The RIT will operate under standard terms of reference (TOR) approved by the CEPF Donor Council. These TOR have been refined several times since CEPF was established, and provide a comprehensive description of the duties to be performed by the RIT. 

There are eight components to the TOR, each with a set of functions. The RIT may place varying levels of emphasis to each function, according to the focus of the investment strategy and the local operating context.

Component 1. Coordinate CEPF investment in the hotspot.


  1. Serve as the field-based technical representative for CEPF in relation to civil society groups, grantees, international donors, host country governments and agencies, and other potential partners within the hotspot.
  2. Ensure coordination and collaboration with CEPF’s donors, in coordination with the CEPF Secretariat and as appropriate in the hotspot.
  3. Promote collaboration and coordination with other donors investing in the hotspot and opportunities to leverage CEPF funds with local and international donors and governments investing in the hotspot.
  4. Engage conservation and development stakeholders to ensure collaboration and coordination.
  5. Build partnerships/networks among grantees in order to achieve the objectives of the ecosystem profile.
  6. Respond to CEPF Secretariat requests for information, travel, hosting of donors and attendance at a range of events to promote CEPF. 

Component 2. Support the integration of biodiversity into public policies and private sector business practices.


  1. Support civil society to engage with government and the private sector and share their results, recommendations and best practice models.
  2. Engage directly with private sector partners and government officials and ensure their participation in implementation of key strategies.

Component 3. Communicate the CEPF investment throughout the hotspot.

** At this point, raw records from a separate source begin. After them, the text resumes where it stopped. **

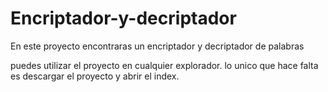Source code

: # Encriptador-y-decriptador
En este proyecto encontraras un encriptador y decriptador de palabras

puedes utilizar el proyecto en cualquier explorador.
lo unico que hace falta es descargar el proyecto y abrir el index.
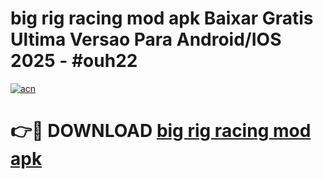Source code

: # big rig racing mod apk Baixar Gratis Ultima Versao Para Android/IOS 2025 - #ouh22

[![acn](https://github.com/user-attachments/assets/0f9c940e-d8b0-45ae-aac7-cd30a18b3e1c)](https://app.mediaupload.pro/?title=big_rig_racing_mod_apk&ref=19F)

# 👉🔴 DOWNLOAD [big rig racing mod apk](https://app.mediaupload.pro/?title=big_rig_racing_mod_apk&ref=19F)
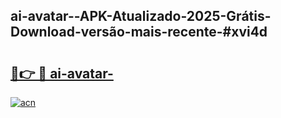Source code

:## ai-avatar--APK-Atualizado-2025-Grátis-Download-versão-mais-recente-#xvi4d

# <h2><a href="https://ainizakaria.my?title=ai-avatar-&ref=20M">🔗👉 🔴 ai-avatar-</a></h2>

[![acn](https://github.com/user-attachments/assets/0f9c940e-d8b0-45ae-aac7-cd30a18b3e1c)](https://ainizakaria.my?title=ai-avatar-&ref=20M)

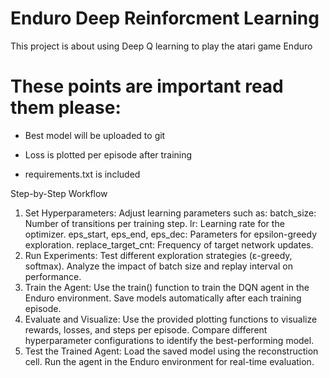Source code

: # Enduro Deep Reinforcment Learning
This project is about using Deep Q learning to play the atari game Enduro
<!-- 
<p align="center">
  <img  src="./lunar-lander.gif">
</p> -->

# These points are important read them please:
- Best model will be uploaded to git

- Loss is plotted per episode after training

- requirements.txt is included

Step-by-Step Workflow
1. Set Hyperparameters:
Adjust learning parameters such as:
batch_size: Number of transitions per training step.
lr: Learning rate for the optimizer.
eps_start, eps_end, eps_dec: Parameters for epsilon-greedy exploration.
replace_target_cnt: Frequency of target network updates.
2. Run Experiments:
Test different exploration strategies (ε-greedy, softmax).
Analyze the impact of batch size and replay interval on performance.
3. Train the Agent:
Use the train() function to train the DQN agent in the Enduro environment.
Save models automatically after each training episode.
4. Evaluate and Visualize:
Use the provided plotting functions to visualize rewards, losses, and steps per episode.
Compare different hyperparameter configurations to identify the best-performing model.
5. Test the Trained Agent:
Load the saved model using the reconstruction cell.
Run the agent in the Enduro environment for real-time evaluation.
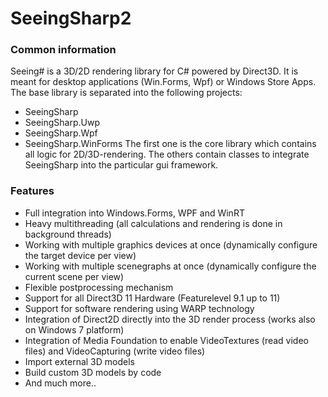 # SeeingSharp2

### Common information
Seeing# is a 3D/2D rendering library for C# powered by Direct3D. It is meant for desktop applications (Win.Forms, Wpf) or Windows Store Apps.
The base library is separated into the following projects:
 - SeeingSharp
 - SeeingSharp.Uwp
 - SeeingSharp.Wpf
 - SeeingSharp.WinForms
The first one is the core library which contains all logic for 2D/3D-rendering. The others contain classes to integrate SeeingSharp into 
the particular gui framework. 
 
### Features
 - Full integration into Windows.Forms, WPF and WinRT
 - Heavy multithreading (all calculations and rendering is done in background threads)
 - Working with multiple graphics devices at once (dynamically configure the target device per view)
 - Working with multiple scenegraphs at once (dynamically configure the current scene per view)
 - Flexible postprocessing mechanism
 - Support for all Direct3D 11 Hardware (Featurelevel 9.1 up to 11)
 - Support for software rendering using WARP technology
 - Integration of Direct2D directly into the 3D render process (works also on Windows 7 platform)
 - Integration of Media Foundation to enable VideoTextures (read video files) and VideoCapturing (write video files)
 - Import external 3D models 
 - Build custom 3D models by code
 - And much more..

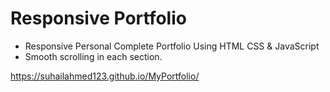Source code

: # Responsive Portfolio

- Responsive Personal Complete Portfolio Using HTML CSS & JavaScript
- Smooth scrolling in each section.

https://suhailahmed123.github.io/MyPortfolio/
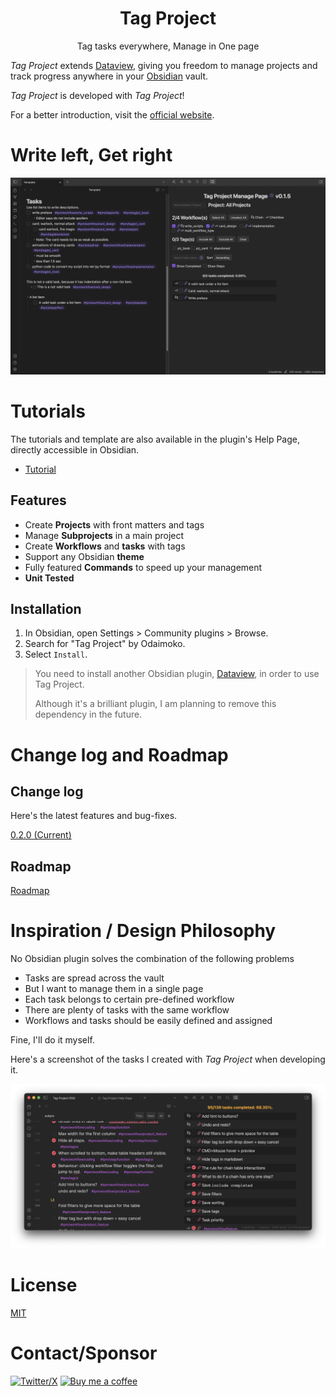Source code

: 
<h1 align="center">Tag Project</h1>
<p align="center">Tag tasks everywhere, Manage in One page</p>

*Tag Project* extends [Dataview](https://github.com/blacksmithgu/obsidian-dataview), giving you freedom to manage
projects and track progress anywhere in your [Obsidian](https://obsidian.md/) vault.

*Tag Project* is developed with *Tag Project*!

For a better introduction, visit the [official website](https://imoko.cc/blog/imk/TagProject/TagProject---Introduction).

# Write left, Get right

![Pasted image 20231123153252.png](docs%2FPasted%20image%2020231123153252.png)

# Tutorials

The tutorials and template are also available in the plugin's Help Page, directly accessible in Obsidian.

- [Tutorial](https://imoko.cc/blog/imk/TagProject/Tutorial)

## Features

- Create **Projects** with front matters and tags
- Manage **Subprojects** in a main project
- Create **Workflows** and **tasks** with tags
- Support any Obsidian **theme**
- Fully featured **Commands** to speed up your management
- **Unit Tested**


## Installation

1. In Obsidian, open Settings > Community plugins > Browse.
1. Search for "Tag Project" by Odaimoko.
1. Select `Install`.

> You need to install another Obsidian plugin, [Dataview](https://github.com/blacksmithgu/obsidian-dataview), in order
> to use Tag Project.
>
> Although it's a brilliant plugin, I am planning to remove this dependency in the future.

# Change log and Roadmap

## Change log

Here's the latest features and bug-fixes.

[0.2.0 (Current)](https://imoko.cc/blog/imk/TagProject/TagProject---Change-log-and-Roadmap#020-current)

## Roadmap

[Roadmap](https://imoko.cc/blog/imk/TagProject/TagProject---Change-log-and-Roadmap#roadmap)

# Inspiration / Design Philosophy

No Obsidian plugin solves the combination of the following problems

- Tasks are spread across the vault
- But I want to manage them in a single page
- Each task belongs to certain pre-defined workflow
- There are plenty of tasks with the same workflow
- Workflows and tasks should be easily defined and assigned

Fine, I'll do it myself.

Here's a screenshot of the tasks I created with *Tag Project* when developing it.

![Pasted image 20231124193458.png](docs%2FPasted%20image%2020231124193458.png)

# License

[MIT](LICENSE)

# Contact/Sponsor

[![Twitter/X](https://img.shields.io/badge/TianFF14-white?logo=twitter)](https://twitter.com/TianFF14)
[![Buy me a coffee](https://img.shields.io/badge/-buy_me_a%C2%A0coffee-white?logo=kofi)](https://ko-fi.com/odaimoko)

  1. With the input of the CEPF Communications Team, develop a communications strategy for the investment.
  2. Communicate regularly with CEPF and partners about the portfolio through face-to-face meetings, phone calls, digital communications (website, electronic newsletter and/or social media) and reports to events, forums and panels in alignment with the communications strategy.
  3. Support the CEPF Secretariat to obtain photographs and video for use in communications materials, and coordinate with the CEPF Communications Team to obtain associated legal documentation (such as use licenses). Aim to provide at least one good-quality image for each project.
  4. Translate selected materials into hotspot languages.
  5. Monitor media coverage and promptly inform and coordinate with the grant director and CEPF Communications Team in regard to any controversy related to CEPF projects, grantees or donors and any media coverage of the controversy.
  6. Prepare a range of communications products to ensure that the key information provided in the ecosystem profiles is accessible to grant applicants and other stakeholders.
  7. Disseminate portfolio results via multiple and appropriate media in alignment with the communications strategy.
  8. Share story ideas and strong results, and provide information and/or assistance to the CEPF Communications Team as needed.
  9. Conduct exchange visits with other RITs to share lessons and best practices, in consultation with the CEPF Secretariat.
  10. In coordination with the CEPF Secretariat, ensure communication with local representatives of CEPF’s donors.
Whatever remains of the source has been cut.